In the photo above, I’ve replaced the cosmetic but non-functional cast couplers with Kadee 808s. I also addressed one weak point in the model – the train line air hoses were brass castings that looked far too small and probably wouldn’t survive more than a few inadvertant knocks with an uncoupling tool, so I removed them and replaced them with detail parts from BTS (Item 02302). These featuring two nicely-done brass castings with flexible tubing for the hose itself, and they have become my preferred air hoses – I use them on everything.
South Wind Models includes some nice decals in the box, to do a car for the Pennsylvania Railroad. Here’s an example as finished by modeller Jack Sudimak and included on the NASG’s product gallery page:
With couplers in place, I assumed it was time to start lettering this car. But not so fast…
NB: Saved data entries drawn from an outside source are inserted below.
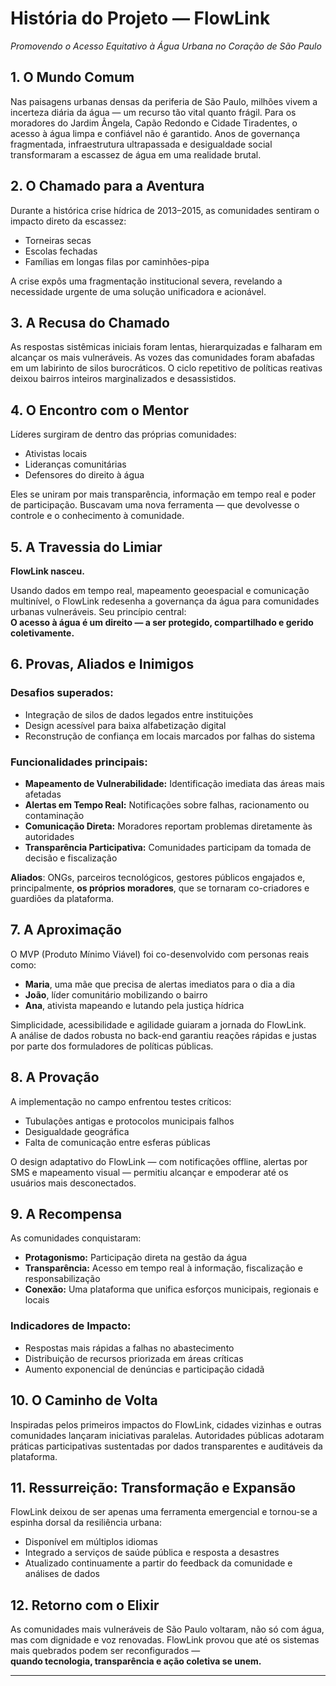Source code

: # História do Projeto — FlowLink  
*Promovendo o Acesso Equitativo à Água Urbana no Coração de São Paulo*

## 1. **O Mundo Comum**

Nas paisagens urbanas densas da periferia de São Paulo, milhões vivem a incerteza diária da água — um recurso tão vital quanto frágil. Para os moradores do Jardim Ângela, Capão Redondo e Cidade Tiradentes, o acesso à água limpa e confiável não é garantido. Anos de governança fragmentada, infraestrutura ultrapassada e desigualdade social transformaram a escassez de água em uma realidade brutal.

## 2. **O Chamado para a Aventura**

Durante a histórica crise hídrica de 2013–2015, as comunidades sentiram o impacto direto da escassez:  
- Torneiras secas  
- Escolas fechadas  
- Famílias em longas filas por caminhões-pipa  

A crise expôs uma fragmentação institucional severa, revelando a necessidade urgente de uma solução unificadora e acionável.

## 3. **A Recusa do Chamado**

As respostas sistêmicas iniciais foram lentas, hierarquizadas e falharam em alcançar os mais vulneráveis. As vozes das comunidades foram abafadas em um labirinto de silos burocráticos. O ciclo repetitivo de políticas reativas deixou bairros inteiros marginalizados e desassistidos.

## 4. **O Encontro com o Mentor**

Líderes surgiram de dentro das próprias comunidades:
- Ativistas locais  
- Lideranças comunitárias  
- Defensores do direito à água  

Eles se uniram por mais transparência, informação em tempo real e poder de participação. Buscavam uma nova ferramenta — que devolvesse o controle e o conhecimento à comunidade.

## 5. **A Travessia do Limiar**

**FlowLink nasceu.**

Usando dados em tempo real, mapeamento geoespacial e comunicação multinível, o FlowLink redesenha a governança da água para comunidades urbanas vulneráveis. Seu princípio central:  
**O acesso à água é um direito — a ser protegido, compartilhado e gerido coletivamente.**

## 6. **Provas, Aliados e Inimigos**

### **Desafios superados:**
- Integração de silos de dados legados entre instituições  
- Design acessível para baixa alfabetização digital  
- Reconstrução de confiança em locais marcados por falhas do sistema  

### **Funcionalidades principais:**
- **Mapeamento de Vulnerabilidade:** Identificação imediata das áreas mais afetadas  
- **Alertas em Tempo Real:** Notificações sobre falhas, racionamento ou contaminação  
- **Comunicação Direta:** Moradores reportam problemas diretamente às autoridades  
- **Transparência Participativa:** Comunidades participam da tomada de decisão e fiscalização  

**Aliados**: ONGs, parceiros tecnológicos, gestores públicos engajados e, principalmente, **os próprios moradores**, que se tornaram co-criadores e guardiões da plataforma.

## 7. **A Aproximação**

O MVP (Produto Mínimo Viável) foi co-desenvolvido com personas reais como:
- **Maria**, uma mãe que precisa de alertas imediatos para o dia a dia  
- **João**, líder comunitário mobilizando o bairro  
- **Ana**, ativista mapeando e lutando pela justiça hídrica  

Simplicidade, acessibilidade e agilidade guiaram a jornada do FlowLink.  
A análise de dados robusta no back-end garantiu reações rápidas e justas por parte dos formuladores de políticas públicas.

## 8. **A Provação**

A implementação no campo enfrentou testes críticos:
- Tubulações antigas e protocolos municipais falhos  
- Desigualdade geográfica  
- Falta de comunicação entre esferas públicas  

O design adaptativo do FlowLink — com notificações offline, alertas por SMS e mapeamento visual — permitiu alcançar e empoderar até os usuários mais desconectados.

## 9. **A Recompensa**

As comunidades conquistaram:
- **Protagonismo:** Participação direta na gestão da água  
- **Transparência:** Acesso em tempo real à informação, fiscalização e responsabilização  
- **Conexão:** Uma plataforma que unifica esforços municipais, regionais e locais  

### **Indicadores de Impacto:**
- Respostas mais rápidas a falhas no abastecimento  
- Distribuição de recursos priorizada em áreas críticas  
- Aumento exponencial de denúncias e participação cidadã  

## 10. **O Caminho de Volta**

Inspiradas pelos primeiros impactos do FlowLink, cidades vizinhas e outras comunidades lançaram iniciativas paralelas. Autoridades públicas adotaram práticas participativas sustentadas por dados transparentes e auditáveis da plataforma.

## 11. **Ressurreição: Transformação e Expansão**

FlowLink deixou de ser apenas uma ferramenta emergencial e tornou-se a espinha dorsal da resiliência urbana:
- Disponível em múltiplos idiomas  
- Integrado a serviços de saúde pública e resposta a desastres  
- Atualizado continuamente a partir do feedback da comunidade e análises de dados

## 12. **Retorno com o Elixir**

As comunidades mais vulneráveis de São Paulo voltaram, não só com água, mas com dignidade e voz renovadas. FlowLink provou que até os sistemas mais quebrados podem ser reconfigurados —  
**quando tecnologia, transparência e ação coletiva se unem.**

---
A quick search for suitable prototype photos turned up some CNR examples and enough information to suggest that in the 1950s the railway painted its scale test cars brown – as shown here:
(Click on the image to visit RD McDonald’s page on this car – and be sure to check out the entire blog)
(Here’s the same car on the Lulu Island branch in BC. Click on the image to see more, as Mike Mastin shares his memories of this branch – including this photo – on the Caboose Coffee blog)
I have yet to find a black CNR scale test car, although this black and white photo looks like it could be of a black car:
(George Dutka shared this photo – from the Bill Dewar collection – on his White River Division blog. Click on the image to see George’s HO model of a CNR scale test car)
However, “could be” is a slippery slope. I’d rather go with something known. So, regardless of how tempting that black and white photo is, I’m going to bite the bullet and airbrush my model with CNR #11 mineral brown. Fortunately, the official paints from the CNR Historical Society are Scalecoat and will cover the model’s as-delivered black paint without any problem.
The good news is, I should be able to use a lot of the data on the PRR decal set to letter my model and I’m sure I can find a suitable set of HO decals to supply the CNR-specific information like road name and number.